Después de casi una hora de viaje, nos bajaron en un cuartel de la marina y nos llevaron a un lugar sobre unas colinas. Era de noche y había unas cabañas oscuras. Allí, en una de ellas, tuve que desvestirme. Me hundieron en un barril de agua varias veces. No sé exactamente cuántas. Me dejaban bajo el agua hasta que ya no podía más y cuando estaba afuera, me hacían preguntas que no entendía. Yo repetía que era estudiante secundario, que tenía 16 años y ellos volvían a meterme en el agua. No sabía que querían saber ni que buscaban como confesión. Desde la cabaña colindante sentía la voz de mi hermano. La distancia era mínima. No sé exactamente cuántos minutos pasaron. A veces me iluminaban con una luz fuerte en el rostro y me hacían preguntas. De un momento a otro, me hicieron vestirme y salí a una noche oscura en un lugar completamente desconocido. Las inmersiones en el agua las llamaban submarinos.

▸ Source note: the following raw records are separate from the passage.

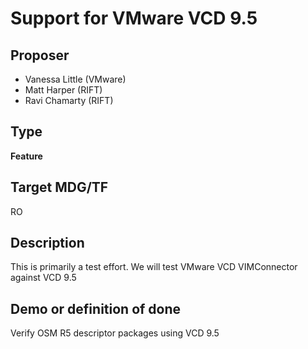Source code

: # Support for VMware VCD 9.5 #

## Proposer ##

- Vanessa Little (VMware)
- Matt Harper (RIFT)
- Ravi Chamarty (RIFT)

## Type ##
**Feature**

## Target MDG/TF ##
RO

## Description ##
This is primarily a test effort. We will test VMware VCD VIMConnector against VCD 9.5

## Demo or definition of done ##
Verify OSM R5 descriptor packages using VCD 9.5
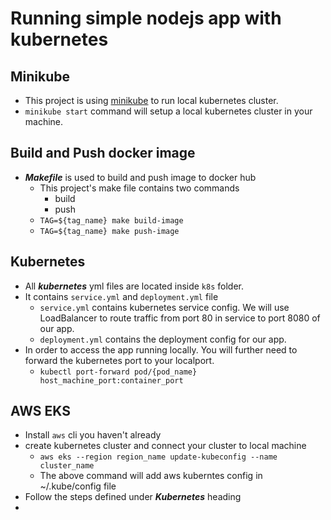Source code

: # Running simple nodejs app with kubernetes

## Minikube
- This project is using [minikube](https://minikube.sigs.k8s.io/docs/) to run local kubernetes cluster.
- `minikube start` command will setup a local kubernetes cluster in your machine.

## Build and Push docker image
- ***Makefile*** is used to build and push image to docker hub
    - This project's make file contains two commands
        - build
        - push
    - `TAG=${tag_name} make build-image`
    - `TAG=${tag_name} make push-image`

## Kubernetes
- All ***kubernetes*** yml files are located inside `k8s` folder.
- It contains `service.yml` and `deployment.yml` file
    - `service.yml` contains kubernetes service config. We will use LoadBalancer to route traffic from port 80 in service to port 8080 of our app.
    - `deployment.yml` contains the deployment config for our app.
- In order to access the app running locally. You will further need to forward the kubernetes port to your localport.
    - `kubectl port-forward pod/{pod_name} host_machine_port:container_port`

## AWS EKS
- Install `aws` cli you haven't already
- create kubernetes cluster and connect your cluster to local machine
  - `aws eks --region region_name update-kubeconfig --name cluster_name`
  - The above command will add aws kuberntes config in ~/.kube/config file
- Follow the steps defined under ***Kubernetes*** heading
- 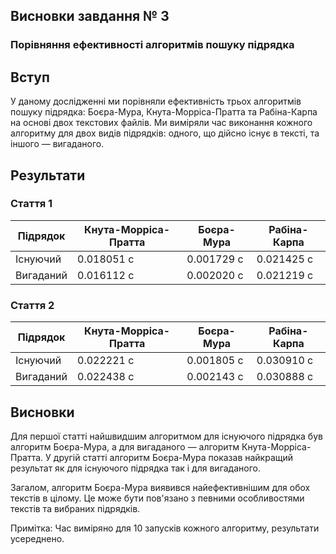## Висновки завдання № 3

### Порівняння ефективності алгоритмів пошуку підрядка

## Вступ

У даному дослідженні ми порівняли ефективність трьох алгоритмів пошуку підрядка: Боєра-Мура, Кнута-Морріса-Пратта та Рабіна-Карпа на основі двох текстових файлів. Ми виміряли час виконання кожного алгоритму для двох видів підрядків: одного, що дійсно існує в тексті, та іншого — вигаданого.

## Результати

### Стаття 1

| Підрядок  | Кнута-Морріса-Пратта | Боєра-Мура | Рабіна-Карпа |
| --------- | ----------           | -----------| ------------ |
| Існуючий  | 0.018051 с           | 0.001729 с | 0.021425 с   |
| Вигаданий | 0.016112 с           | 0.002020 с | 0.021219 с   |

### Стаття 2

| Підрядок  | Кнута-Морріса-Пратта | Боєра-Мура | Рабіна-Карпа |
| --------- | ----------           | -----------| ------------ |
| Існуючий  | 0.022221 с           | 0.001805 с | 0.030910 с   |
| Вигаданий | 0.022438 с           | 0.002143 с | 0.030888 с   |


## Висновки

Для першої статті найшвидшим алгоритмом для існуючого підрядка був алгоритм Боєра-Мура, а для вигаданого — алгоритм Кнута-Морріса-Пратта. У другій статті алгоритм Боєра-Мура показав найкращий результат як для існуючого підрядка так і для вигаданого.

Загалом, алгоритм Боєра-Мура виявився найефективнішим для обох текстів в цілому. Це може бути пов'язано з певними особливостями текстів та вибраних підрядків.

Примітка: Час виміряно для 10 запусків кожного алгоритму, результати усереднено.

Después supe que el lugar se llamaba Fuerte Borgoño y que estaba dentro de la base naval de Talcahuano. Nos llevaron a una comisaría de carabineros y nos dejaron en una celda. Desde la celda escuchábamos las instrucciones que los marinos daban a carabineros y una de estas era que nos pasarían a buscar. Al amanecer, después de una noche sin dormir ni comer, nos vinieron a buscar y nos llevaron nuevamente a la base naval. Allí fuimos careados con dos marineros: Juan Cárdenas y Pedro Lagos. No recuerdo si había otros más. Ambos mostraban marcas de maltrato en la cara y en las manos. Nos pusieron frente a frente y les preguntaron a ellos si nos reconocían. La respuesta fue negativa. Recuerdo que Cárdenas dijo algo como: «nosotros hablábamos con personas adultas y estos son niños». Después de las declaraciones, nos acompañaron a la salida de la base naval y quedamos en «libertad».

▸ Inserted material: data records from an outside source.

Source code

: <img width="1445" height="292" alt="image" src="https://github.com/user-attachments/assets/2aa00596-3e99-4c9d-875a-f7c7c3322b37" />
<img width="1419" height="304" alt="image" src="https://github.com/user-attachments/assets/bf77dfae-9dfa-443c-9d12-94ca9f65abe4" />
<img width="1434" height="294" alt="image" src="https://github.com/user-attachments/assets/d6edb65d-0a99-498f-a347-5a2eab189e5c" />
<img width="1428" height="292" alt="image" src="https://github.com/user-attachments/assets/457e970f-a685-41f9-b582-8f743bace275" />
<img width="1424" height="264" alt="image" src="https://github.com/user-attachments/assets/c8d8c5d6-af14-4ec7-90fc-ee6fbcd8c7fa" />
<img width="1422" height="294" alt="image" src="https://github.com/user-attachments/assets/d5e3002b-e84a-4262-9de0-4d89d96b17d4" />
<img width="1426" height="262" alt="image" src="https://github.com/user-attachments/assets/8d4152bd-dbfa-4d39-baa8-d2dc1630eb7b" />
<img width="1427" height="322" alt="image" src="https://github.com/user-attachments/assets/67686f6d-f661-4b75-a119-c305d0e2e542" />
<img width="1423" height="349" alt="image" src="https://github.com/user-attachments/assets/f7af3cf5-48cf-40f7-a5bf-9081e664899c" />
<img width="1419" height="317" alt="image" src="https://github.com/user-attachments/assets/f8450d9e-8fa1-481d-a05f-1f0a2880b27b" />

Desde allí tomamos el bus para Concepción. Nos fuimos directamente a la universidad, lugar de donde casi no volvimos a salir hasta el día del golpe. El mismo día llegó el abogado de los marinos detenidos con la mujer de Juan Cárdenas. Me mostraron una foto y me preguntaron si lo había visto. Lo reconocí inmediatamente y conté todo lo que había visto. Los dos marinos del Blanco Encalada estaban vivos, habían sido brutalmente torturados y se encontraban en la base naval de Talcahuano. Mientras contaba estos hechos, la mujer de Cárdenas lloraba de alivio y de pena a la vez.

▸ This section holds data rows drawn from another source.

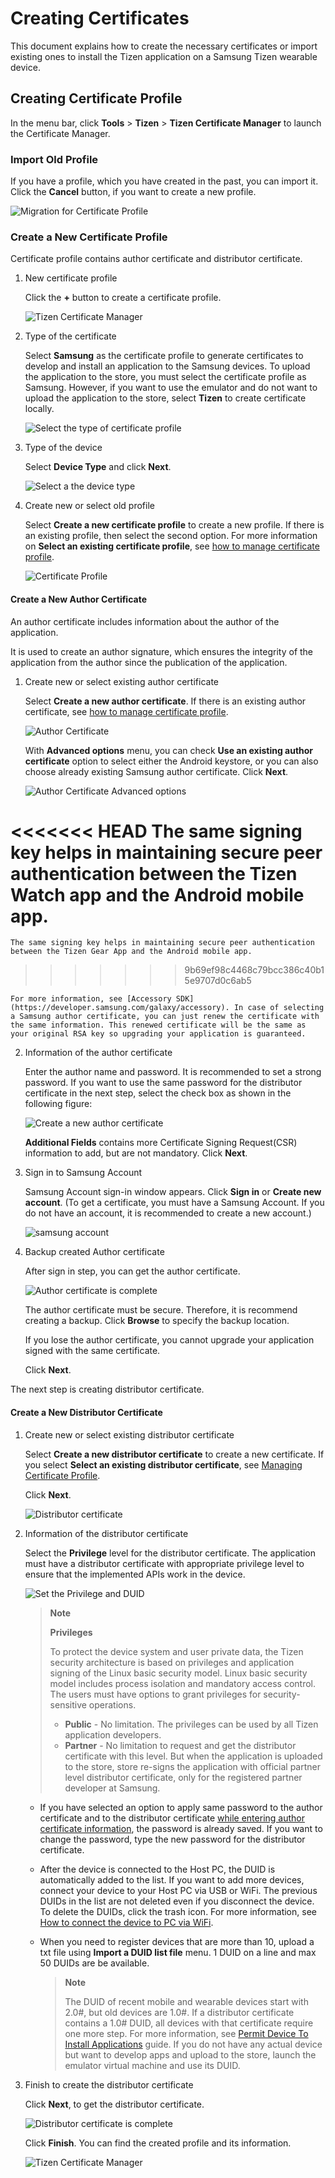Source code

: # Creating Certificates

This document explains how to create the necessary certificates or import existing ones to install the Tizen application on a Samsung Tizen wearable device.

## Creating Certificate Profile

In the menu bar, click **Tools** > **Tizen** > **Tizen Certificate Manager** to launch the Certificate Manager.

### Import Old Profile

If you have a profile, which you have created in the past, you can import it. Click the **Cancel** button, if you want to create a new profile.

![Migration for Certificate Profile](media/certification_guide3.png)

### Create a New Certificate Profile

Certificate profile contains author certificate and distributor certificate.

1. New certificate profile

    Click the **+** button to create a certificate profile.

    ![Tizen Certificate Manager](media/certification_guide4.png)

2. Type of the certificate

    Select **Samsung** as the certificate profile to generate certificates to develop and install an application to the Samsung devices. To upload the application to the store, you must select the certificate profile as Samsung.
    However, if you want to use the emulator and do not want to upload the application to the store, select **Tizen** to create certificate locally.

    ![Select the type of certificate profile](media/certification_guide5.png)

3. Type of the device

    Select **Device Type** and click **Next**.

    ![Select a the device type](media/certification_guide6.png)

4. <a name="create_new_or_select_old_profile"></a>Create new or select old profile

    Select **Create a new certificate profile** to create a new profile. If there is an existing profile, then select the second option. For more information on **Select an existing certificate profile**, see [how to manage certificate profile](managing-certificate-profile.md).

    ![Certificate Profile](media/certification_guide7.png)

#### Create a New Author Certificate

An author certificate includes information about the author of the application.

It is used to create an author signature, which ensures the integrity of the application from the author since the publication of the application.

1. Create new or select existing author certificate

    Select **Create a new author certificate**. If there is an existing author certificate, see [how to manage certificate profile](managing-certificate-profile.md).

    ![Author Certificate](media/certification_guide8.png)

    With **Advanced options** menu, you can check **Use an existing author certificate** option to select either the Android keystore, or you can also choose already existing Samsung author certificate. Click **Next**.

    ![Author Certificate Advanced options](media/certification_guide8-2.png)

<<<<<<< HEAD
    The same signing key helps in maintaining secure peer authentication between the Tizen Watch app and the Android mobile app.
=======
    The same signing key helps in maintaining secure peer authentication between the Tizen Gear App and the Android mobile app.
>>>>>>> 9b69ef98c4468c79bcc386c40b15e9707d0c6ab5

    For more information, see [Accessory SDK](https://developer.samsung.com/galaxy/accessory). In case of selecting a Samsung author certificate, you can just renew the certificate with the same information. This renewed certificate will be the same as your original RSA key so upgrading your application is guaranteed.

2. <a name="information_of_the_author_certificate"></a>Information of the author certificate

    Enter the author name and password. It is recommended to set a strong password. If you want to use the same password for the distributor certificate in the next step, select the check box as shown in the following figure:

    ![Create a new author certificate](media/certification_guide9.png)

    **Additional Fields** contains more Certificate Signing Request(CSR) information to add, but are not mandatory.
    Click **Next**.

3. Sign in to Samsung Account

    Samsung Account sign-in window appears. Click **Sign in** or **Create new account**. (To get a certificate, you must have a Samsung Account. If you do not have an account, it is recommended to create a new account.)

    ![samsung account](media/certification_guide11.png)

4. Backup created Author certificate

    After sign in step, you can get the author certificate.

    ![Author certificate is complete](media/certification_guide12.png)

    The author certificate must be secure. Therefore, it is recommend creating a backup. Click **Browse** to specify the backup location.

    If you lose the author certificate, you cannot upgrade your application signed with the same certificate.

    Click **Next**.

The next step is creating distributor certificate.

#### Create a New Distributor Certificate

1. <a name="create_new_or_select_existing_distributor_certificate"></a>Create new or select existing distributor certificate

    Select **Create a new distributor certificate** to create a new certificate. If you select **Select an existing distributor certificate**, see [Managing Certificate Profile](managing-certificate-profile.md).

    Click **Next**.

    ![Distributor certificate](media/certification_guide13.png)

2. Information of the distributor certificate

    Select the **Privilege** level for the distributor certificate. The application must have a distributor certificate with appropriate privilege level to ensure that the implemented APIs work in the device.

    ![Set the Privilege and DUID](media/certification_guide15.png)

    > **Note**
    >
    > **Privileges**
    >
    > To protect the device system and user private data, the Tizen security architecture is based on privileges and application signing of the Linux basic security model. Linux  basic security model includes process isolation and mandatory access control. The users must have options to grant privileges for security-sensitive operations.
    >
    > - **Public** - No limitation. The privileges can be used by all Tizen application developers.
    > - **Partner** - No limitation to request and get the distributor certificate with this level. But when the application is uploaded to the store, store re-signs the application with official partner level distributor certificate, only for the registered partner developer at Samsung.

    - If you have selected an option to apply same password to the author certificate and to the distributor certificate [while entering author certificate information](#information_of_the_author_certificate), the password is already saved. If you want to change the password, type the new password for the distributor certificate.

    - After the device is connected to the Host PC, the DUID is automatically added to the list. If you want to add more devices, connect your device to your Host PC via USB or WiFi. The previous DUIDs in the list are not deleted even if you disconnect the device. To delete the DUIDs, click the trash icon. For more information, see [How to connect the device to PC via WiFi](../testing-your-app-on-gear.md).

    - When you need to register devices that are more than 10, upload a txt file using **Import a DUID list file** menu. 1 DUID on a line and max 50 DUIDs are be available.

        > **Note**
        >
        > The DUID of recent mobile and wearable devices start with  2.0#, but old devices are 1.0#. If a distributor certificate contains a 1.0# DUID, all devices with that certificate require one more step. For more information, see [Permit Device To Install Applications](permit-device-to-install-apps.md) guide.
        > If you do not have any actual device but want to develop apps and upload to the store, launch the emulator virtual machine and use its DUID.

3. Finish to create the distributor certificate

    Click **Next**, to get the distributor certificate.

    ![Distributor certificate is complete](media/certification_guide16.png)

    Click **Finish**. You can find the created profile and its information.

    ![Tizen Certificate Manager](media/certification_guide17.png)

Ahora sé que todo esto sucedió el lunes 13 de agosto del 1973, que fui dejado en libertad el día después y la experiencia vivida en esa situación y condiciones fue un presagio de un desastre mayor con miles de desaparecidos y una cantidad enorme de torturados. El Fuerte Borgoño se hizo famoso como centro de tortura y la violencia ahí perpetrada no tuvo límites. El oficial que dirigía la operación de allanamiento seguramente fue uno de los responsables de tanta muerte y violencia.
Esta historia que no había querido narrar para evitar los recuerdos. No sé si los marinos del Blanco Encalada están vivos o muertos después de tantos años, pero su oposición a un conato de golpe los hizo víctimas y héroes a la vez y si hay algo que recuerdo de ellos era el cariño silencioso con que nos miraban.
Posteriormente supe que a ellos les habían pedido a golpes que nos reconocieran ante el juez, pero en lugar de hacerlo, ellos se negaron a mentir por órdenes ajenas y dijeron la verdad, sabiendo que el precio de hacerlo sería de enorme consecuencias para ellos, mi hermano y yo. Lo que sucedió cuatro semanas después es parte de la historia.